La pericolosa paranoia antifascista di massa | Arturo Diaconale

7 Dicembre 2017
pericolosa-paranoia-antifasciasta-massa.jpg
Il problema non è il fascismo risorgente, ma la paranoia antifascista dilagante.

Il primo si manifesta con pochi episodi isolati ad opera di qualche nostalgico disturbato o di qualche provocatore in cerca di facile notorietà come il giocatore che esibisce una maglietta con l’aquila della Rsi dopo aver segnato un goal alla squadra di Marzabotto o come la coppia che esegue un incomprensibile saluto fascista in chiesa. Ma la sindrome da paranoia antifascista è molto più grave del fenomeno contro cui si manifesta. Perché è spinta dai media politicamente corretti decisi a trasformarla nella solita arma elettorale di una parte della sinistra e, per questa ragione, è destinata a diventare una sindrome di massa che crea un clima di tensione ingiustificata ma estremamente pericolosa nel Paese.

Questa paranoia ha esempi folgoranti. Scambiare una bandiera della Marina Guglielmina, quella dei sommergibili tedeschi della Prima guerra mondiale, per una bandiera nazista, non è solo un segno di ignoranza ma è una testimonianza di psicosi. Grazie alla campagna mediatica in atto si vedono nazifascisti in ogni angolo. Nelle periferie delle grandi città dove è in atto non la rinascita delle squadre d’azione, ma la guerra dei poveri tra residenti disperati e immigrati carichi di disperazione addirittura maggiore. O nei campi di calcio, dove i fischi dei tifosi napoletani a Gonzalo Higuaín non vengono considerati razzisti solo perché il giocatore spagnolo è inguaribilmente e totalmente chiaro di pelle e dove ogni protesta contro il fallo o l’irruenza di un giocatore di colore diventa un reato da squalifica del campo.

La sindrome psichiatrica produce effetti deliranti. Come la proposta del certificato antifascista che in alcuni comuni della Toscana si dovrebbero esibire preventivamente prima di ottenere l’autorizzazione a manifestare in piazza. Ma su fenomeni del genere c’è poco da ridere.
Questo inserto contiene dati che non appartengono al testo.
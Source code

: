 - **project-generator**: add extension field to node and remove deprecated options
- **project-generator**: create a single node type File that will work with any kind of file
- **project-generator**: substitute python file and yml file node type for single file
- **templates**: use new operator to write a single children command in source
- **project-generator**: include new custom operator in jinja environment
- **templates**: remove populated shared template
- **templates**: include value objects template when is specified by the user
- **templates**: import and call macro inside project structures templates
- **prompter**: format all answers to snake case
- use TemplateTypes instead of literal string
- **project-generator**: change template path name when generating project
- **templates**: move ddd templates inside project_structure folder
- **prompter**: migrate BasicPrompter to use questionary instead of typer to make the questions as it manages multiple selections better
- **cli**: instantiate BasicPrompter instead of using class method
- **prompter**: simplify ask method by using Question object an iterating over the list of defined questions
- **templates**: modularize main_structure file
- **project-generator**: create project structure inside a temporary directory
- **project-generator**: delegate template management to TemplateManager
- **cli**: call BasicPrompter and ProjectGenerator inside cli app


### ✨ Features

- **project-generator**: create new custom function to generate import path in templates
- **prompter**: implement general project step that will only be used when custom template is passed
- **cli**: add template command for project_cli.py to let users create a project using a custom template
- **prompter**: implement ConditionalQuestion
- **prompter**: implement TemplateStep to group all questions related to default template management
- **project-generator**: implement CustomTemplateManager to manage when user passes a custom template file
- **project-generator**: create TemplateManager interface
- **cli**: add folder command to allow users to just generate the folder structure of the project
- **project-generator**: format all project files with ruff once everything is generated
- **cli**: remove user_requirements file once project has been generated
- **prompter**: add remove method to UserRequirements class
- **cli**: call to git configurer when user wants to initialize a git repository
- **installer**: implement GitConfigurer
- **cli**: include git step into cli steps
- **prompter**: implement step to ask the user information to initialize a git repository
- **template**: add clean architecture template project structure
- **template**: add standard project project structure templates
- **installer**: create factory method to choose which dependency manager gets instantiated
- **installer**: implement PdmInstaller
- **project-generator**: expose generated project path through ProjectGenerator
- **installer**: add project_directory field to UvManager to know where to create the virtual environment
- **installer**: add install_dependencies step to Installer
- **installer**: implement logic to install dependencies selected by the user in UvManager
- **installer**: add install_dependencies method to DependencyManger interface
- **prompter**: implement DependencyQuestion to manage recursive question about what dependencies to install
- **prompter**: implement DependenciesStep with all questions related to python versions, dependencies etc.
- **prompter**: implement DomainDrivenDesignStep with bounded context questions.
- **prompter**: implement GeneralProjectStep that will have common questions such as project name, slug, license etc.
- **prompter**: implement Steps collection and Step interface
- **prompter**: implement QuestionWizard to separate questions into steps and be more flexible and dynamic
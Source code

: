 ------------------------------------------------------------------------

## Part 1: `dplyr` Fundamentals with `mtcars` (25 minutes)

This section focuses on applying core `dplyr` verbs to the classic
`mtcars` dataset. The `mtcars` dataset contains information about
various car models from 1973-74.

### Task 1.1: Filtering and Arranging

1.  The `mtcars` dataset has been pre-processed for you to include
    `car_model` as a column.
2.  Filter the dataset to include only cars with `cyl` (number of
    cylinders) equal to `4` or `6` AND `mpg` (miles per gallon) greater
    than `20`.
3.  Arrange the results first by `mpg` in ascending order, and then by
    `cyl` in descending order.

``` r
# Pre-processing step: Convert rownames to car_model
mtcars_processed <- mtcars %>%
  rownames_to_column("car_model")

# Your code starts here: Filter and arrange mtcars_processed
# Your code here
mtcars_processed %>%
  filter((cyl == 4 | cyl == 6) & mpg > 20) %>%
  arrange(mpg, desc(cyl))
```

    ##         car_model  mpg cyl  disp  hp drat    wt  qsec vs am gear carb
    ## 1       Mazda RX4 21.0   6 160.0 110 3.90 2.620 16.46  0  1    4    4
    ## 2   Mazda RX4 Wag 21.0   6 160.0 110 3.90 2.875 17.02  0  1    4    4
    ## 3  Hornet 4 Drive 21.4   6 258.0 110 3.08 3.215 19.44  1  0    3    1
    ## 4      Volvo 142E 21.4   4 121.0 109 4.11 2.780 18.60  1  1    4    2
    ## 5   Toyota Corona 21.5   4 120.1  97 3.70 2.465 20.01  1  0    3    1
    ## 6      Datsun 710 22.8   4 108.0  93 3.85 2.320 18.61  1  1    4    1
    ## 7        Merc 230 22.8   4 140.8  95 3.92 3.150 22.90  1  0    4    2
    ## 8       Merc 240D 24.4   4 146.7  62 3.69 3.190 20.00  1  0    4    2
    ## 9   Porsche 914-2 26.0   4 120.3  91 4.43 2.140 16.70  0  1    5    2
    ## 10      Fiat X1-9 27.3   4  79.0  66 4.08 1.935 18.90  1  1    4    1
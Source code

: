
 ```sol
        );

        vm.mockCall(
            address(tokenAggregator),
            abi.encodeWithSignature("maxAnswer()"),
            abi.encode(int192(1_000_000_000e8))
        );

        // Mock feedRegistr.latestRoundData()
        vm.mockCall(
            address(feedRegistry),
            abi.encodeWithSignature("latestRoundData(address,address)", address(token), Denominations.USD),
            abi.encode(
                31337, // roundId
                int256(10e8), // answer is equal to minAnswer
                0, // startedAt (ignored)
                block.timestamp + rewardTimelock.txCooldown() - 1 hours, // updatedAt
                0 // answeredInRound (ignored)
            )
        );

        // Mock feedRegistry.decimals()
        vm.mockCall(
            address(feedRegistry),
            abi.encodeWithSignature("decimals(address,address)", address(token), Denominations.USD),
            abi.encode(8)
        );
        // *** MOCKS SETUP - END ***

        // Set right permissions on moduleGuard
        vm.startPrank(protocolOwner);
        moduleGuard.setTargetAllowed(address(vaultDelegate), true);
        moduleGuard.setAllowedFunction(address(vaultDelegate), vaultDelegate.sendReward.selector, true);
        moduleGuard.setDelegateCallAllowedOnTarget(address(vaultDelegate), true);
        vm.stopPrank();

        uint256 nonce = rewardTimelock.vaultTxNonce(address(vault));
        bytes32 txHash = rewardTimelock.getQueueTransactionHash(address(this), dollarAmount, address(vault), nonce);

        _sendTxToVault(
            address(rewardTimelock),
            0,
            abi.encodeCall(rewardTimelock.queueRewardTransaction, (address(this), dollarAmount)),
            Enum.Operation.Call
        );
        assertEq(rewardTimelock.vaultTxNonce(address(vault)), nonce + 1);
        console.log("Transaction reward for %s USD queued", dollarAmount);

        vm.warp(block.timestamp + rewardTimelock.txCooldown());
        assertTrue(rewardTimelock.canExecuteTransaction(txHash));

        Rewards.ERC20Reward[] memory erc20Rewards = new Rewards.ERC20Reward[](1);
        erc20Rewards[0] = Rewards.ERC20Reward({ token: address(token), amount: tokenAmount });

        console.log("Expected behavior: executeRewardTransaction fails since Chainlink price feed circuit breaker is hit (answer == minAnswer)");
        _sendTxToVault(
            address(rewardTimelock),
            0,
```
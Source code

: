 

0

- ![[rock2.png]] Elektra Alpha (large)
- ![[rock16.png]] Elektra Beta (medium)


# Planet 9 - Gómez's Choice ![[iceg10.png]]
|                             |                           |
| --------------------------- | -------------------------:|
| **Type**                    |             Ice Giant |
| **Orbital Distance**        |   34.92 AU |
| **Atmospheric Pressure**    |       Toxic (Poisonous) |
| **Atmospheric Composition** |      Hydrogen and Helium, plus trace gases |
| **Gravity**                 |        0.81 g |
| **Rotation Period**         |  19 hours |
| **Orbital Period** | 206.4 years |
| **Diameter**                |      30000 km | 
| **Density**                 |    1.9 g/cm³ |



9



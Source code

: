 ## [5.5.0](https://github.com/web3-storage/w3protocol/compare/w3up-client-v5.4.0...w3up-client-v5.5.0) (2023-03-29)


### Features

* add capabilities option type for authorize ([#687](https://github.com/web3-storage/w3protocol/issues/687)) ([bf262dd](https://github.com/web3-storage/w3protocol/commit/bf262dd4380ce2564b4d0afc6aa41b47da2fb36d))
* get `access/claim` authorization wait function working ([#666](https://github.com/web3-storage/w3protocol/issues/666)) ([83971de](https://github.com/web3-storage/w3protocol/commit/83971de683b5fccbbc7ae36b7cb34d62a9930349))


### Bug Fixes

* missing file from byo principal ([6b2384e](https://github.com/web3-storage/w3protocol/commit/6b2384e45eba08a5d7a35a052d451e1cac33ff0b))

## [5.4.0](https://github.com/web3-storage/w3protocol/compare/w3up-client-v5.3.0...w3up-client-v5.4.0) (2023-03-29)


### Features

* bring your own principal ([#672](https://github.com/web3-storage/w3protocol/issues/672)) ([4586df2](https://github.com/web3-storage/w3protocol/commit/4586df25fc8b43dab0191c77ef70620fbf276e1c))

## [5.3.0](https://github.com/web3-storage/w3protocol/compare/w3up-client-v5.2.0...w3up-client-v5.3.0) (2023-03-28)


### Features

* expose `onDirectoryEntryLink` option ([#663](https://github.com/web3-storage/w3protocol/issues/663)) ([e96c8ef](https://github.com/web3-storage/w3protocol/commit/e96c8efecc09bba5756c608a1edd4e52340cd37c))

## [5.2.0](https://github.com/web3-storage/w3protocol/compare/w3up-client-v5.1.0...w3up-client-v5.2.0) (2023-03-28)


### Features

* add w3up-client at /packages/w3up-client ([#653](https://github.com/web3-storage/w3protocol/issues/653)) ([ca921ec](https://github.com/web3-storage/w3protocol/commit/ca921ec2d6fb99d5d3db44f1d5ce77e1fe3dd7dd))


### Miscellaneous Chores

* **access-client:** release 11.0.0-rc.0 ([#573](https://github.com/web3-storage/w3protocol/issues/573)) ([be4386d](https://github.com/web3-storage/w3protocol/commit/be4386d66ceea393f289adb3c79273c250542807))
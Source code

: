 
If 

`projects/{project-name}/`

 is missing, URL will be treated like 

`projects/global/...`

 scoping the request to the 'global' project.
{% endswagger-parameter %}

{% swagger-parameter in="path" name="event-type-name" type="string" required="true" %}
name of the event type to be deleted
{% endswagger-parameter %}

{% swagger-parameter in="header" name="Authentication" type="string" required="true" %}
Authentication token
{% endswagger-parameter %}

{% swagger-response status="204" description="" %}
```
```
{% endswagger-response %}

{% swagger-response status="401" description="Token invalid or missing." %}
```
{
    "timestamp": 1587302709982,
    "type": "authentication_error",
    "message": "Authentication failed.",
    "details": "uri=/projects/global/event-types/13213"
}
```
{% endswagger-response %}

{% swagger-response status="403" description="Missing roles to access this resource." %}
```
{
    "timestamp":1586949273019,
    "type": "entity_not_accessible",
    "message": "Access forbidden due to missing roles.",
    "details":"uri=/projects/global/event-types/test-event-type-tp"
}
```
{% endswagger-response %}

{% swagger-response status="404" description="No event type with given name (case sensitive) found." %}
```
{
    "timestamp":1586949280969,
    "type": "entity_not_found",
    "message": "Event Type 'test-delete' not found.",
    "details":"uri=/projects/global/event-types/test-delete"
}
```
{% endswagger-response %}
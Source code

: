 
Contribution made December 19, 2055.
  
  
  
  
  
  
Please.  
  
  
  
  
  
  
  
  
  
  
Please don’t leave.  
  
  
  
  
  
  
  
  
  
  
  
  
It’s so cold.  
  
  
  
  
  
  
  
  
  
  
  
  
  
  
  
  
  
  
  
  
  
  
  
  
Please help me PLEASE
Perché chi ha un minimo di memoria storica ricorda che una semina di odio simile a questa si è già avuta nel passato e ha prodotto gli Anni di piombo. Quando la paranoia diventa di massa non ci si può stupire se qualcuno si mette a pensare che non sarebbe male prendere Matteo Salvini e farlo processare dalle Brigate Rosse!